The technical committees provide standards for specific areas for environmental protection, environmental site assessments, and health and safety protocols utilized in the workplace. Volunteer members represent producers, users, consumers, government, and academia from more than 140 countries. They develop technical documents that are the basis of manufacturing, management, procurement, codes, and regulations for dozens of industry sectors.

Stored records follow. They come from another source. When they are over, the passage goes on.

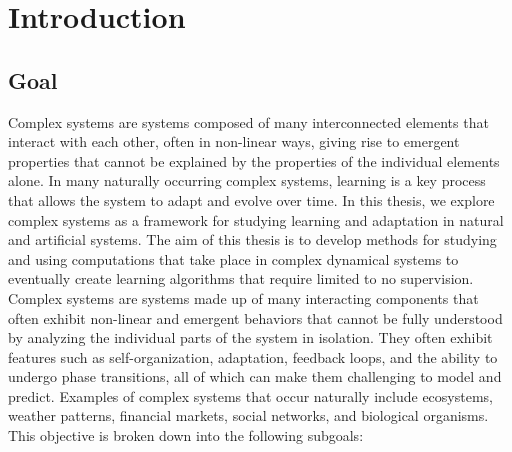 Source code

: \chapter{Introduction}
\label{cha:introduction}

\section{Goal}

Complex systems are systems composed of many interconnected elements that 
interact with each other, often in non-linear ways, giving rise to emergent 
properties that cannot be explained by the properties of the individual 
elements alone. In many naturally occurring complex systems, learning is a key process that 
allows the system to adapt and evolve over time. 
In this thesis, we explore complex systems
as a framework for studying learning and adaptation in natural and artificial
systems. The aim of this thesis is to develop methods for studying and using
computations that take place in complex dynamical systems to eventually create
learning algorithms that require limited to no supervision. 
Complex systems are systems made up of many interacting components that often 
exhibit non-linear and emergent behaviors that cannot be fully understood by 
analyzing the individual parts of the system in isolation. They often exhibit 
features such as self-organization, adaptation, feedback loops, and the ability
to undergo phase transitions, all of which can make them challenging to model and 
predict. Examples of complex systems that occur naturally include ecosystems, weather patterns, financial 
markets, social networks, and biological organisms.
This objective is broken down into the following subgoals:

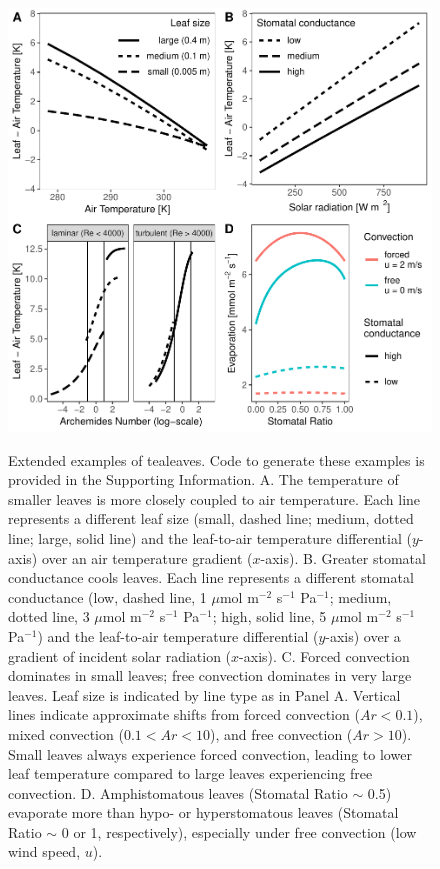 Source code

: \documentclass[11pt, oneside]{article}
\newcommand{\pkg}[1]{{\fontseries{b}\selectfont #1}}
\newcommand{\tealeaves}{\pkg{tealeaves}}
\begin{document}



\clearpage


\begin{figure}[ht]
\centerline{\includegraphics[width=\textwidth,height=\textwidth]{../figures/fig1.pdf}}
\end{figure}

\begin{figure}[t!]
\caption{Extended examples of \tealeaves. Code to generate these examples is provided in the Supporting Information. A. The temperature of smaller leaves is more closely coupled to air temperature. Each line represents a different leaf size (small, dashed line; medium, dotted line; large, solid line) and the leaf-to-air temperature differential ($y$-axis) over an air temperature gradient ($x$-axis). B. Greater stomatal conductance cools leaves. Each line represents a different stomatal conductance (low, dashed line, 1 $\mu$mol m$^{-2}$ s$^{-1}$ Pa$^{-1}$; medium, dotted line, 3 $\mu$mol m$^{-2}$ s$^{-1}$ Pa$^{-1}$; high, solid line, 5 $\mu$mol m$^{-2}$ s$^{-1}$ Pa$^{-1}$) and the leaf-to-air temperature differential ($y$-axis) over a gradient of incident solar radiation ($x$-axis). C. Forced convection dominates in small leaves; free convection dominates in very large leaves. Leaf size is indicated by line type as in Panel A. Vertical lines indicate approximate shifts from forced convection ($\mathit{Ar} < 0.1$), mixed convection ($0.1 < \mathit{Ar} < 10$), and free convection ($\mathit{Ar} > 10$). Small leaves always experience forced convection, leading to lower leaf temperature compared to large leaves experiencing free convection. D. Amphistomatous leaves (Stomatal Ratio $\sim$ 0.5) evaporate more than hypo- or hyperstomatous leaves (Stomatal Ratio $\sim$ 0 or 1, respectively), especially under free convection (low wind speed, $u$).}
\label{fig:fig1}
\end{figure}
\end{document}
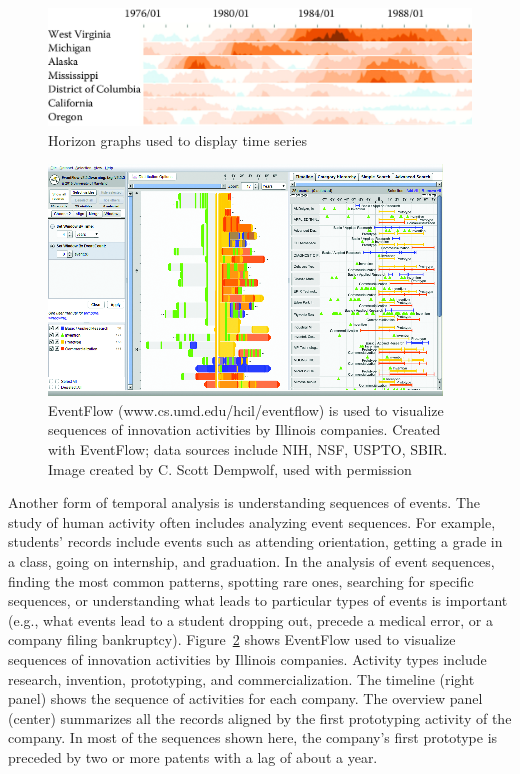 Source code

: \documentclass[]{krantz}
\begin{document}
\begin{figure}

{\centering \includegraphics[width=0.7\linewidth]{ChapterViz/figures/fig9-6} 

}

\caption{Horizon graphs used to display time series}\label{fig:fig9-6}
\end{figure}

\begin{figure}

{\centering \includegraphics[width=0.7\linewidth]{ChapterViz/figures/fig9-7} 

}

\caption{EventFlow (www.cs.umd.edu/hcil/eventflow) is used to visualize sequences of innovation activities by Illinois companies. Created with EventFlow; data sources include NIH, NSF, USPTO, SBIR. Image created by C. Scott Dempwolf, used with permission}\label{fig:fig9-7}
\end{figure}

Another form of temporal analysis is understanding sequences of events.
The study of human activity often includes analyzing event sequences.
For example, students' records include events such as attending
orientation, getting a grade in a class, going on internship, and
graduation. In the analysis of event sequences, finding the most common
patterns, spotting rare ones, searching for specific sequences, or
understanding what leads to particular types of events is important
(e.g., what events lead to a student dropping out, precede a medical
error, or a company filing bankruptcy). Figure~\ref{fig:fig9-7} shows
EventFlow used to visualize sequences of innovation activities by
Illinois companies. Activity types include research, invention,
prototyping, and commercialization. The timeline (right panel) shows the
sequence of activities for each company. The overview panel (center)
summarizes all the records aligned by the first prototyping activity of
the company. In most of the sequences shown here, the company's first
prototype is preceded by two or more patents with a lag of about a year.
\end{document}
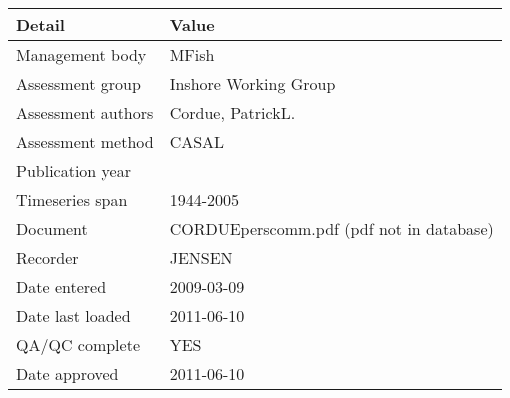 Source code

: \begin{table}[htb]
\centering
\begin{tabular}{ll}
\toprule
Detail & Value \\
\midrule
Management body    & MFish                                    \\
Assessment group   & Inshore Working Group                    \\
Assessment authors & Cordue, PatrickL.                        \\
Assessment method  & CASAL                                    \\
Publication year   &                                          \\
Timeseries span    & 1944-2005                                \\
Document           & CORDUEperscomm.pdf (pdf not in database) \\
Recorder           & JENSEN                                   \\
Date entered       & 2009-03-09                               \\
Date last loaded   & 2011-06-10                               \\
QA/QC complete     & YES                                      \\
Date approved      & 2011-06-10                               \\
\bottomrule
\end{tabular}
\label{tab:assessdet}
\end{table}
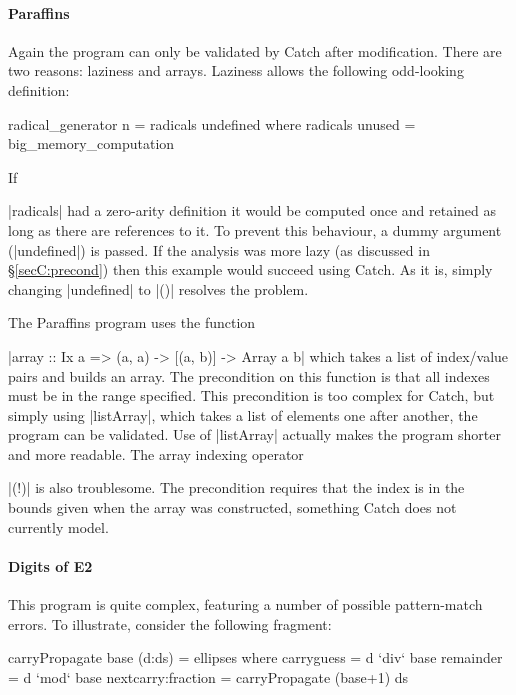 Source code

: \paragraph{Paraffins}

Again the program can only be validated by Catch after modification. There are two reasons: laziness and arrays. Laziness allows the following odd-looking definition:

\begin{comment}
\begin{code}
big_memory_computation = undefined
\end{code}
\end{comment}

\begin{code}
radical_generator n = radicals undefined
  where radicals unused = big_memory_computation
\end{code}

If \ignore|radicals| had a zero-arity definition it would be computed once and retained as long as there are references to it. To prevent this behaviour, a dummy argument (|undefined|) is passed. If the analysis was more lazy (as discussed in \S\ref{secC:precond}) then this example would succeed using Catch. As it is, simply changing |undefined| to |()| resolves the problem.

The Paraffins program uses the function \ignore|array :: Ix a => (a, a) -> [(a, b)] -> Array a b| which takes a list of index/value pairs and builds an array. The precondition on this function is that all indexes must be in the range specified. This precondition is too complex for Catch, but simply using |listArray|, which takes a list of elements one after another, the program can be validated. Use of |listArray| actually makes the program shorter and more readable. The array indexing operator \ignore|(!)| is also troublesome. The precondition requires that the index is in the bounds given when the array was constructed, something Catch does not currently model.


\paragraph{Digits of E2}

This program is quite complex, featuring a number of possible pattern-match errors. To illustrate, consider the following fragment:

\begin{code}
carryPropagate base (d:ds) = ellipses
  where  carryguess = d `div` base
         remainder = d `mod` base
         nextcarry:fraction = carryPropagate (base+1) ds
\end{code}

ASTM volunteer members belong to one or more standards-writing committees, each of which covers a subject area such as steel, petroleum, medical devices, consumer products, nanotechnology, additive manufacturing and many more. These committees develop the more than 12,000 ASTM standards found on their site and in the 80-volume Annual Book of ASTM Standards.

What Are ASTM Standards and Who Follows Them?

The ATSM standards cover several processes in manufacturing and technical industries, and each requirement falls into a specific category. The ASTM standards list includes:

  • Terminology: A basis for all standards, the terminology section defines all essential phrases, words, and acronyms.
  • Specification: This section describes the requirements a material, system or service must meet. Specifications can include chemical and physical properties and performance standards.
  • Test method: These regulations describe how manufacturers should test their products and what results they should expect. This process may include measurement processes and characteristic evaluations.
  • Classification: In this area, ASTM categorizes materials, systems and services based on shared characteristics.
  • Practice: ASTM provides a specific set of instructions for certain procedures to maintain a general practice in an industry. This section does not incur a result like the test method section.
  • Guide: Rather than instructions, the guide offers suggestions for practices. Guide standards provide a sense of direction without outlining rigid requirements.

Their standards are used by individuals, companies, and other institutions around the world. Purchasers and sellers incorporate standards into contracts; scientists and engineers use them in their laboratories and offices; architects and designers use them in their plans; government agencies around the world reference them in codes, regulations, and laws; and many others refer to them for guidance.

These standards apply to industries like:

  • Paints
  • Metals
  • Plastics
  • Food processing
  • Textiles
  • Petroleum
  • Energy
  • Electronics
  • Medical devices

Also, these standards are voluntary in that we do not mandate their use. However, government regulators often give voluntary standards the force of law by citing them in laws, regulations, and codes. In the United States, the relationship between private-sector standards developers and the public sector was strengthened with the 1995 passage of the National Technology Transfer and Advancement Act (Public Law 104-113). The law requires that government agencies use privately developed standards whenever possible, saving taxpayers millions of dollars by simplifying formerly duplicative standards development efforts.